→ **WHAT IS EXPECTED**: Take from the records below each line that holds "task".
═════ SOURCE RECORDS ═════
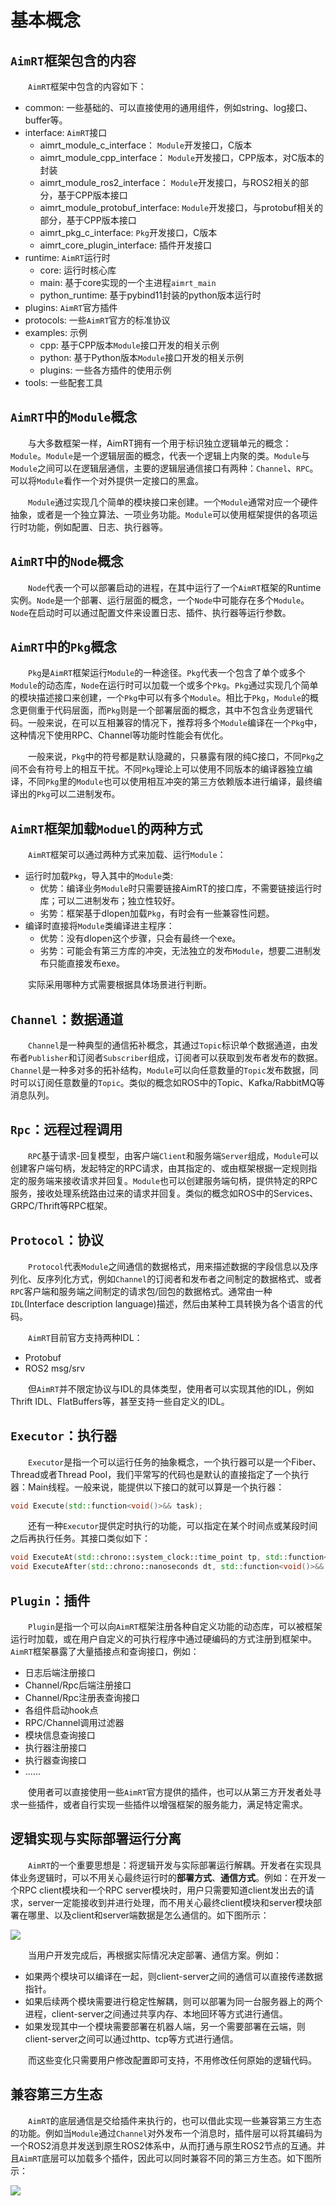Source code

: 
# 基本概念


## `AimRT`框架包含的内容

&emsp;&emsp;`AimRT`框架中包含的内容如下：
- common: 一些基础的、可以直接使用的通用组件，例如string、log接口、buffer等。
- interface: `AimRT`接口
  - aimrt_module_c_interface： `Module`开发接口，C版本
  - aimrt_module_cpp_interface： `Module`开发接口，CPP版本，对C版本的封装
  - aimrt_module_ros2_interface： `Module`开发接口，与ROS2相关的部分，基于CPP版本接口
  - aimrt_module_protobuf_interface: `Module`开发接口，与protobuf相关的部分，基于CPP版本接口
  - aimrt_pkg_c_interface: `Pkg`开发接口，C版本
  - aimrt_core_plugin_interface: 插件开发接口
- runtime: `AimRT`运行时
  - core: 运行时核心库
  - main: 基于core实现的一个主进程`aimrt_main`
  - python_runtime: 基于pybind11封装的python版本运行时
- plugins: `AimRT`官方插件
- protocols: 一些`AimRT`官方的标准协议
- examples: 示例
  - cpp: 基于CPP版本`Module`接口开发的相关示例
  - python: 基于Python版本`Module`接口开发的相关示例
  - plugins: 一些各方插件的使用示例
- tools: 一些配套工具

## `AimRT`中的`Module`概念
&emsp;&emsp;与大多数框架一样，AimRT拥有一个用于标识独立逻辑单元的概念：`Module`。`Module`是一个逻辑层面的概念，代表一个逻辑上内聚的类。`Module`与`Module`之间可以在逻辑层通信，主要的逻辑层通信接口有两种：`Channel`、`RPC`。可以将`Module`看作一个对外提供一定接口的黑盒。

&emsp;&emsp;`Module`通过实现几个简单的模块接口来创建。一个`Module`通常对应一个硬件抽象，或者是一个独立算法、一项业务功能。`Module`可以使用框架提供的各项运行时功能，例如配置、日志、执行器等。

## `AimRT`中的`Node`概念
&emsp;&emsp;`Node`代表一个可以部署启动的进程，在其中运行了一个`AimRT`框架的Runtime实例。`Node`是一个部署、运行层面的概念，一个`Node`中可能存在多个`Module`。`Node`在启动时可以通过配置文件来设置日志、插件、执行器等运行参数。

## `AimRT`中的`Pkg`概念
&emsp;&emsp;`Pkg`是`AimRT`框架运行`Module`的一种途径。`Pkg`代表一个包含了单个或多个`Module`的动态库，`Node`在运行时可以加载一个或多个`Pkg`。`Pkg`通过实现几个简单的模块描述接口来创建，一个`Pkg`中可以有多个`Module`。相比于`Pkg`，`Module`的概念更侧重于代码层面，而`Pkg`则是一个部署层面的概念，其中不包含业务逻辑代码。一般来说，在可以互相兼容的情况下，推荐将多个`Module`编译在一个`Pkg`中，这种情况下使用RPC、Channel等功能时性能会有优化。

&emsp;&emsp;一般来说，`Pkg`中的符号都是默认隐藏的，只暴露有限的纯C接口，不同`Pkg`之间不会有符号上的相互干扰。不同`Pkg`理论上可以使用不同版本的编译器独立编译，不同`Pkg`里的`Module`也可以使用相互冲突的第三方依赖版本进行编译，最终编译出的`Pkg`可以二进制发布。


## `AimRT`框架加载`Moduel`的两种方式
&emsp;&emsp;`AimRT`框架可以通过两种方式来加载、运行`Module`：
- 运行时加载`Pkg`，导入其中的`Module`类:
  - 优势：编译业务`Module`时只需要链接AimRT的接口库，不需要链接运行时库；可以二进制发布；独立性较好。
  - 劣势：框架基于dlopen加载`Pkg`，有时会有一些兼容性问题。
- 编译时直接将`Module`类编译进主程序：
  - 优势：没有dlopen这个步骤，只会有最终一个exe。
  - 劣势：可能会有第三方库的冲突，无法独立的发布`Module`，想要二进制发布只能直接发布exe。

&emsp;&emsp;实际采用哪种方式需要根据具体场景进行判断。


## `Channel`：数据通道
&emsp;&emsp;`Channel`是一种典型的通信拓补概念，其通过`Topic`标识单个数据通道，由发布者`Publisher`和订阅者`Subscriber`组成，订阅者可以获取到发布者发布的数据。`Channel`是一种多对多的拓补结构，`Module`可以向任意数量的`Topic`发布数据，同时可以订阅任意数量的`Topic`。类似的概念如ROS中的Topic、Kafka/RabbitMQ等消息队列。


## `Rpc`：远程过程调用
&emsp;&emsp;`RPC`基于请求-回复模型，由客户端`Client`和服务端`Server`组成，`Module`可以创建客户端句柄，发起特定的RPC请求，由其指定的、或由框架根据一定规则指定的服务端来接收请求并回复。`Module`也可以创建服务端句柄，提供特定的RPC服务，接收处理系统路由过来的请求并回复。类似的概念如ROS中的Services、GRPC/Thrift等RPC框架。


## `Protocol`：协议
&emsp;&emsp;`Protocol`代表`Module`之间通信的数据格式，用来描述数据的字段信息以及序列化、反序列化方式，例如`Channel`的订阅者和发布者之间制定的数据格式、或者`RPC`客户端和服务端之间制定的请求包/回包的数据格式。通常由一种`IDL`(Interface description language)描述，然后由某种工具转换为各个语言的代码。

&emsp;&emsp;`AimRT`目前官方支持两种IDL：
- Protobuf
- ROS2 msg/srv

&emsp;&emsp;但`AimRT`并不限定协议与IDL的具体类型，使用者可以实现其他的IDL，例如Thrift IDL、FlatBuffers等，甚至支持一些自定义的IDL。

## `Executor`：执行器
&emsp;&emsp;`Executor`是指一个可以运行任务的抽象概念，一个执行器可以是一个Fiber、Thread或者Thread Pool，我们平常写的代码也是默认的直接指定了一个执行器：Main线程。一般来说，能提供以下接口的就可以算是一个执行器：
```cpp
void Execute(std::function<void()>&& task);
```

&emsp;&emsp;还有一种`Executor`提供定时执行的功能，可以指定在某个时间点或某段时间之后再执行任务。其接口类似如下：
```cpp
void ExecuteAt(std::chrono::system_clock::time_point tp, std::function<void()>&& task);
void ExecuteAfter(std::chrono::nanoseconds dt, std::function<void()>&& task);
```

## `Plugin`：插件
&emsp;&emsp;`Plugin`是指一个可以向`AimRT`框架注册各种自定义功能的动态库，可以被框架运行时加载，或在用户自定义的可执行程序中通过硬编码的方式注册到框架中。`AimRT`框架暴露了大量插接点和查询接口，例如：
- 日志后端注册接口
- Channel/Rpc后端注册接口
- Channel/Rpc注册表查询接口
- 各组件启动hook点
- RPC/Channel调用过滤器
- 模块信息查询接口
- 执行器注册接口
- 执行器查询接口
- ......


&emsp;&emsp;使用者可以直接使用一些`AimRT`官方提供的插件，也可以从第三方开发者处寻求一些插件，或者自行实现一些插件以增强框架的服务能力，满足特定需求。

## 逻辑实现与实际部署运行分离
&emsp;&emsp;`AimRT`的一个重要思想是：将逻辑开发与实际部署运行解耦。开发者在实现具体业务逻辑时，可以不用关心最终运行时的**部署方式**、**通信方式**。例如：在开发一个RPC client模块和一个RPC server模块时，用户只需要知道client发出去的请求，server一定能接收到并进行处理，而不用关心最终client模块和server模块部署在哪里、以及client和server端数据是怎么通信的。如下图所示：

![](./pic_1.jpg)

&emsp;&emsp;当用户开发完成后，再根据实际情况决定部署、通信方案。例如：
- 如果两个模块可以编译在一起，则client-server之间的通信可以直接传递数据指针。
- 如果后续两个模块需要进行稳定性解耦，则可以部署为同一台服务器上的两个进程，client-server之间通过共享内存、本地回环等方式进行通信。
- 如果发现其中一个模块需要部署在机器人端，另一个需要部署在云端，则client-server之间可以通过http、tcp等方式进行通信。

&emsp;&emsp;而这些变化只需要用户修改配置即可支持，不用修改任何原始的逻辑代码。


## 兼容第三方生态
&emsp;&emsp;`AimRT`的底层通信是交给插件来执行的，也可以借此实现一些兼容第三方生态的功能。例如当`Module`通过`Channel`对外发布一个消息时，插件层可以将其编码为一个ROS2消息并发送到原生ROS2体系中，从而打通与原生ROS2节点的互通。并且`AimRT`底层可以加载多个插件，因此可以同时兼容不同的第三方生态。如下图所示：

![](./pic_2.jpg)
═════
→ **RESULT**:
void Execute(std::function<void()>&& task);
void ExecuteAt(std::chrono::system_clock::time_point tp, std::function<void()>&& task);
void ExecuteAfter(std::chrono::nanoseconds dt, std::function<void()>&& task);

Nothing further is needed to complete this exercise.